**Action item:**
Go over the listing below line by line, and return each one holding the string "dropdown".

Data records: Begin

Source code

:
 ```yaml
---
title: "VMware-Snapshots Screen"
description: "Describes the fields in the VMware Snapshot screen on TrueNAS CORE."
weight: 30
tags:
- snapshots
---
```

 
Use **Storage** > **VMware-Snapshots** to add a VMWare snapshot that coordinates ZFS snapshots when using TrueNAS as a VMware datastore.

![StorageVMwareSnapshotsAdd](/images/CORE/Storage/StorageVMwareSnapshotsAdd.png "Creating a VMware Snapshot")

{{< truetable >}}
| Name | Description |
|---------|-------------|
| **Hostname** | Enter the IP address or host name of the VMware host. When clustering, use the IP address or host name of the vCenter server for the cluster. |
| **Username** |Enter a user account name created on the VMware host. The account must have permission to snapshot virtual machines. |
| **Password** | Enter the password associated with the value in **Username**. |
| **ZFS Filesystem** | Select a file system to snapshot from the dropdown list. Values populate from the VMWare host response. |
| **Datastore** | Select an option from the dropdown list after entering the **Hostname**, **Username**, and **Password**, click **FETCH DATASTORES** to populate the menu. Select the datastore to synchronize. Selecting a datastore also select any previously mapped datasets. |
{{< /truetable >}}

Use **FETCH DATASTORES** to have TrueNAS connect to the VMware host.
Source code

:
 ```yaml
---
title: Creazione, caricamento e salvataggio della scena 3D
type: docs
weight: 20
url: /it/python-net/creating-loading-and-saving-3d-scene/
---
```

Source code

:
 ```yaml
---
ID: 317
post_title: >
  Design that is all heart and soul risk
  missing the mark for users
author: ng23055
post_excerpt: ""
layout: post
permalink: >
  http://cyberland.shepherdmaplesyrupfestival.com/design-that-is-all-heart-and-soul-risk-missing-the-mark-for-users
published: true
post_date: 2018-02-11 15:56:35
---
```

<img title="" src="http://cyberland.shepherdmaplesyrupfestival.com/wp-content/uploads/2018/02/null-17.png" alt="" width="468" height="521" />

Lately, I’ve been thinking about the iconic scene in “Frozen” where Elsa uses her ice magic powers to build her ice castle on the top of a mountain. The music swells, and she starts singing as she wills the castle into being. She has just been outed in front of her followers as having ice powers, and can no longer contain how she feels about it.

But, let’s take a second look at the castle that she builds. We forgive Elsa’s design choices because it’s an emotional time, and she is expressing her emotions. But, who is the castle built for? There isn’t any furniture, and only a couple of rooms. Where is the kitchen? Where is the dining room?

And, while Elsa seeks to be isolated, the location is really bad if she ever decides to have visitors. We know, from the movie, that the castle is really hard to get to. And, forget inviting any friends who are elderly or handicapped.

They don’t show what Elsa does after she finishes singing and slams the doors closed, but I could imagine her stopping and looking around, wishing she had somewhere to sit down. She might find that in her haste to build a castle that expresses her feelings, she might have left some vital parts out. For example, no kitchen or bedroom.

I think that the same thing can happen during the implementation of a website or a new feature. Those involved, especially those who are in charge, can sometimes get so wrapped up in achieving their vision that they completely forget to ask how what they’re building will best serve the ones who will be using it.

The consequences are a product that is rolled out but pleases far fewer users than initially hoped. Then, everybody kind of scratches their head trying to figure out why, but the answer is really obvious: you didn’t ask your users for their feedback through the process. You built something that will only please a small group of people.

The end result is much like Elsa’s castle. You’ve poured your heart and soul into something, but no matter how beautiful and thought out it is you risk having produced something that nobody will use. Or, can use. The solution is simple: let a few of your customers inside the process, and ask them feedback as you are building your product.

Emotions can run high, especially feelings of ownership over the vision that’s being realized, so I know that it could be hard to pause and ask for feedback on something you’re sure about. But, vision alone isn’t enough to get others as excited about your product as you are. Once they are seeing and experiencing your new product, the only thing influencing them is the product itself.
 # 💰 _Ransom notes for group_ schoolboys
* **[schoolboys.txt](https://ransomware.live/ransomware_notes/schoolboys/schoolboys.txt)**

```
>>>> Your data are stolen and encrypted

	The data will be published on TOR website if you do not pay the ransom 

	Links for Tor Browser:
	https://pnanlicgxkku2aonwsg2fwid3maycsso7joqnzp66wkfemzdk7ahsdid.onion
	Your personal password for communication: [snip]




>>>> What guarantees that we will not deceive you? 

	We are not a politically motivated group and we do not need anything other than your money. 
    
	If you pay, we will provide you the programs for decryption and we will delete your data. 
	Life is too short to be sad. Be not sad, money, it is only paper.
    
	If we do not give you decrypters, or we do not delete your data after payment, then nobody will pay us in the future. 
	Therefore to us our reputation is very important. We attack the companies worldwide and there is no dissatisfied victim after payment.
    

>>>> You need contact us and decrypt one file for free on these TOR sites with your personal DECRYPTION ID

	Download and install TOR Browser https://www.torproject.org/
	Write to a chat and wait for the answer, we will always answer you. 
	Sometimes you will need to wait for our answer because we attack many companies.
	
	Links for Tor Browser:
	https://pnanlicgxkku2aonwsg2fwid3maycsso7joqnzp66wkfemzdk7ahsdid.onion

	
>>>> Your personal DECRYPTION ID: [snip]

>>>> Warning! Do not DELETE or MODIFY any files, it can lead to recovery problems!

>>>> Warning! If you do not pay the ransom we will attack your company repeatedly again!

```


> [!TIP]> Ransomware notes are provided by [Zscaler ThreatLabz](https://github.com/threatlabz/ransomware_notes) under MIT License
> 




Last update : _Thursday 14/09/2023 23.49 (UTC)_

Data records: End

**Answer section:**
| **ZFS Filesystem** | Select a file system to snapshot from the dropdown list. Values populate from the VMWare host response. |
| **Datastore** | Select an option from the dropdown list after entering the **Hostname**, **Username**, and **Password**, click **FETCH DATASTORES** to populate the menu. Select the datastore to synchronize. Selecting a datastore also select any previously mapped datasets. |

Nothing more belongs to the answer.